[ASSIGNMENT] Your answer should consist of all lines in the listing that hold the word "KUMAC".

[PROVIDED MATERIAL]
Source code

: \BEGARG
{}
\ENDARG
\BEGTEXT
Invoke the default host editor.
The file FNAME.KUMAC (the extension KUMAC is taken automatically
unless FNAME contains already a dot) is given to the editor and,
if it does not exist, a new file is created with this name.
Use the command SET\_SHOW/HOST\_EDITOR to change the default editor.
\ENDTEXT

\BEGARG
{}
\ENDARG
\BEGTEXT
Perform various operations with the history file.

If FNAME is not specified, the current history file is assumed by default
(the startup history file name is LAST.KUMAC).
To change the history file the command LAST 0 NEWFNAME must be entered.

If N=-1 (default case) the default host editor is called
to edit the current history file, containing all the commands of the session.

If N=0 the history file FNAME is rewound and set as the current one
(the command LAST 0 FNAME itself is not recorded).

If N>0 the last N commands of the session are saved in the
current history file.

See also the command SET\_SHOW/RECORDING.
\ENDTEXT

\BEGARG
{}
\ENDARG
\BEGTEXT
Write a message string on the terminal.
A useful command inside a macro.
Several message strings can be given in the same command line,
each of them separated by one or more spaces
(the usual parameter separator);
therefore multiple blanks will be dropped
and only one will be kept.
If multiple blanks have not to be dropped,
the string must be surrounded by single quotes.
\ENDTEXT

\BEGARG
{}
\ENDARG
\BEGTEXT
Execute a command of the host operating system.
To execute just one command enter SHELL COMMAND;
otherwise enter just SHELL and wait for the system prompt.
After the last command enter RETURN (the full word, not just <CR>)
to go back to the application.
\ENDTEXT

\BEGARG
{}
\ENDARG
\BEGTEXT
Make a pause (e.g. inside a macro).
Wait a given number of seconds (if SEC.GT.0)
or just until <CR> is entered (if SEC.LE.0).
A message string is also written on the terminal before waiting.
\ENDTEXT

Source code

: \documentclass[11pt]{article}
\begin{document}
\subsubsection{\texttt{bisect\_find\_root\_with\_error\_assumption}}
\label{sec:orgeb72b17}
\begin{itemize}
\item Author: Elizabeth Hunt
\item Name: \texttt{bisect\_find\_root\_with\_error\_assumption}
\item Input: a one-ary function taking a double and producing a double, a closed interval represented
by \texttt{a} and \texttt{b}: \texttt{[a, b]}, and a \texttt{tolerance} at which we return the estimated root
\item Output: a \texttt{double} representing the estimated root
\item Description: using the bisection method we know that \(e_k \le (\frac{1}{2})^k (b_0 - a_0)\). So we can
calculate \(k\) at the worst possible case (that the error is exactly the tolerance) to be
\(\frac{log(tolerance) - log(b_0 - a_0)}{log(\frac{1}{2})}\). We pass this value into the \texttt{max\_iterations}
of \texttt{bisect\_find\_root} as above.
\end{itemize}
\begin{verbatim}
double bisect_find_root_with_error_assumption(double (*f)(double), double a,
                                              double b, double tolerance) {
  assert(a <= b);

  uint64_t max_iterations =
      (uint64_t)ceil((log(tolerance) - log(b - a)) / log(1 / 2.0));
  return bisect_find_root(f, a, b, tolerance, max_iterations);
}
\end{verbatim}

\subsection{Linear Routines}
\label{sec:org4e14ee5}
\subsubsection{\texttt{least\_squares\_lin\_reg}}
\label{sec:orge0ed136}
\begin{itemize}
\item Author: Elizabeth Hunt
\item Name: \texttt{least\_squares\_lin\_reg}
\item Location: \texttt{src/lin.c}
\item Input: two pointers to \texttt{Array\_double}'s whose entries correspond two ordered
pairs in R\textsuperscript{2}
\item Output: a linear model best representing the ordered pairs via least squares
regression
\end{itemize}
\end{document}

[SOLUTION TO THE EXERCISE]
The file FNAME.KUMAC (the extension KUMAC is taken automatically
(the startup history file name is LAST.KUMAC).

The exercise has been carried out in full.